Recital 49 of the Regulation says:
The processing of personal data to the extent strictly necessary and proportionate for the purposes of ensuring network and information security, i.e. the ability of a network or an information system to resist, at a given level of confidence, accidental events or unlawful or malicious actions that compromise the availability, authenticity, integrity and confidentiality of stored or transmitted personal data, and the security of the related services offered by, or accessible via, those networks and systems, by public authorities, by computer emergency response teams (CERTs), computer security incident response teams (CSIRTs), by providers of electronic communications networks and services and by providers of security technologies and services, constitutes a legitimate interest of the data controller concerned…
If your work involves using logs or other usage data to protect network or information (system) security, then clearly it would be reassuring to be on that list. However it’s already apparent that the list isn’t exhaustive – the recent European Court case of Breyer v Deutschland added website operators to it. And, anyway, universities, colleges and most other organisations are already there as “providers of electronic communications networks and services”: the GDPR wording (taken from the telecoms framework directive 2002/21/EC) covers both public and private networks. So those organisations are already covered by Recital 49, irrespective of whether they have a team called CERT/CSIRT.

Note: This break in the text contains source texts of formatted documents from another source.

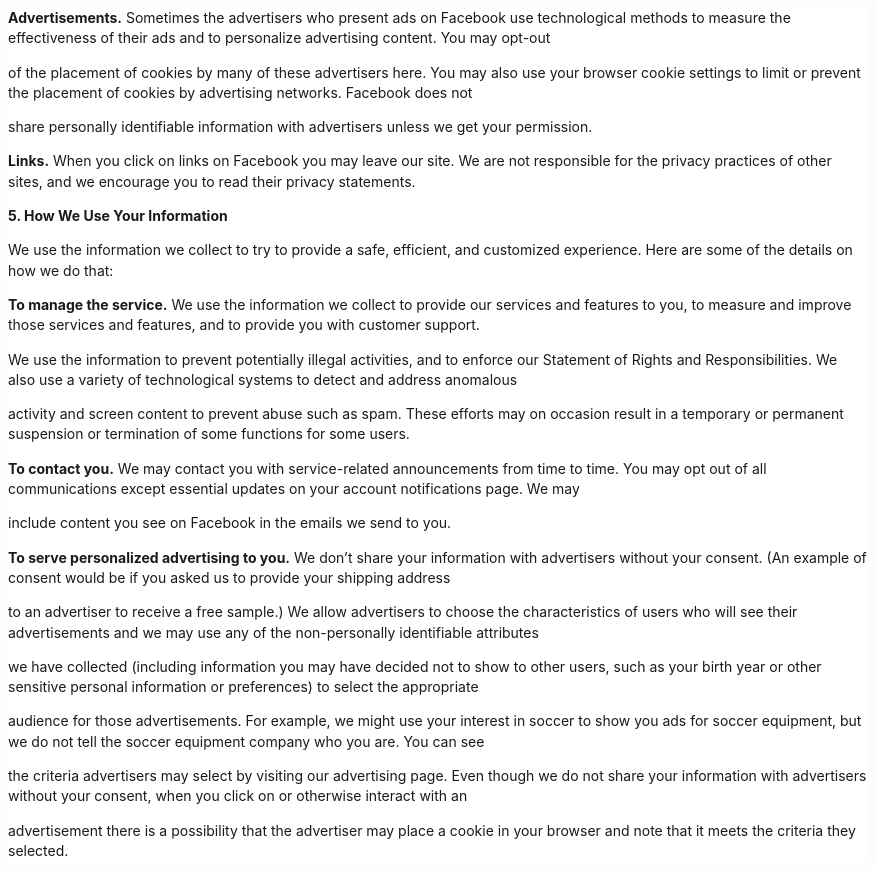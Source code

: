 
**Advertisements.** Sometimes the advertisers who present ads on Facebook use technological methods to measure the effectiveness of their ads and to personalize advertising content. You may opt-out


of the placement of cookies by many of these advertisers here. You may also use your browser cookie settings to limit or prevent the placement of cookies by advertising networks. Facebook does not


share personally identifiable information with advertisers unless we get your permission.


**Links.** When you click on links on Facebook you may leave our site. We are not responsible for the privacy practices of other sites, and we encourage you to read their privacy statements.


**5. How We Use Your Information**


We use the information we collect to try to provide a safe, efficient, and customized experience. Here are some of the details on how we do that:


**To manage the service.** We use the information we collect to provide our services and features to you, to measure and improve those services and features, and to provide you with customer support.


We use the information to prevent potentially illegal activities, and to enforce our Statement of Rights and Responsibilities. We also use a variety of technological systems to detect and address anomalous


activity and screen content to prevent abuse such as spam. These efforts may on occasion result in a temporary or permanent suspension or termination of some functions for some users.


**To contact you.** We may contact you with service-related announcements from time to time. You may opt out of all communications except essential updates on your account notifications page. We may


include content you see on Facebook in the emails we send to you.


**To serve personalized advertising to you.** We don’t share your information with advertisers without your consent. (An example of consent would be if you asked us to provide your shipping address


to an advertiser to receive a free sample.) We allow advertisers to choose the characteristics of users who will see their advertisements and we may use any of the non-personally identifiable attributes


we have collected (including information you may have decided not to show to other users, such as your birth year or other sensitive personal information or preferences) to select the appropriate


audience for those advertisements. For example, we might use your interest in soccer to show you ads for soccer equipment, but we do not tell the soccer equipment company who you are. You can see


the criteria advertisers may select by visiting our advertising page. Even though we do not share your information with advertisers without your consent, when you click on or otherwise interact with an


advertisement there is a possibility that the advertiser may place a cookie in your browser and note that it meets the criteria they selected.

As to which group(s) within the organisation are authorised to “process[] personal data … for the purposes of ensuring network and information security”, the person responsible for deciding that is the data controller for that personal data, i.e. the university or college itself. An external body such as Jisc may be able to suggest how to do incident response in accordance with the Regulation (my paper on Incident Response and the GDPR tries to provide both a comprehensive framework and a lot of specific examples), but we can’t decide how those tasks should be assigned within your organisation. So if your organisation operates a network or servers, and has authorised you to protect them against digital attacks, I’d be comfortable that Recital 49 applies to you.
Finally, and confusingly, unlike the GDPR the European Network and Information Security Directive does have a concept of an official CSIRT. However that’s a team designated by the Government as having responsibility for part of the critical national infrastructure: not a status that Jisc or any university or college is likely to seek.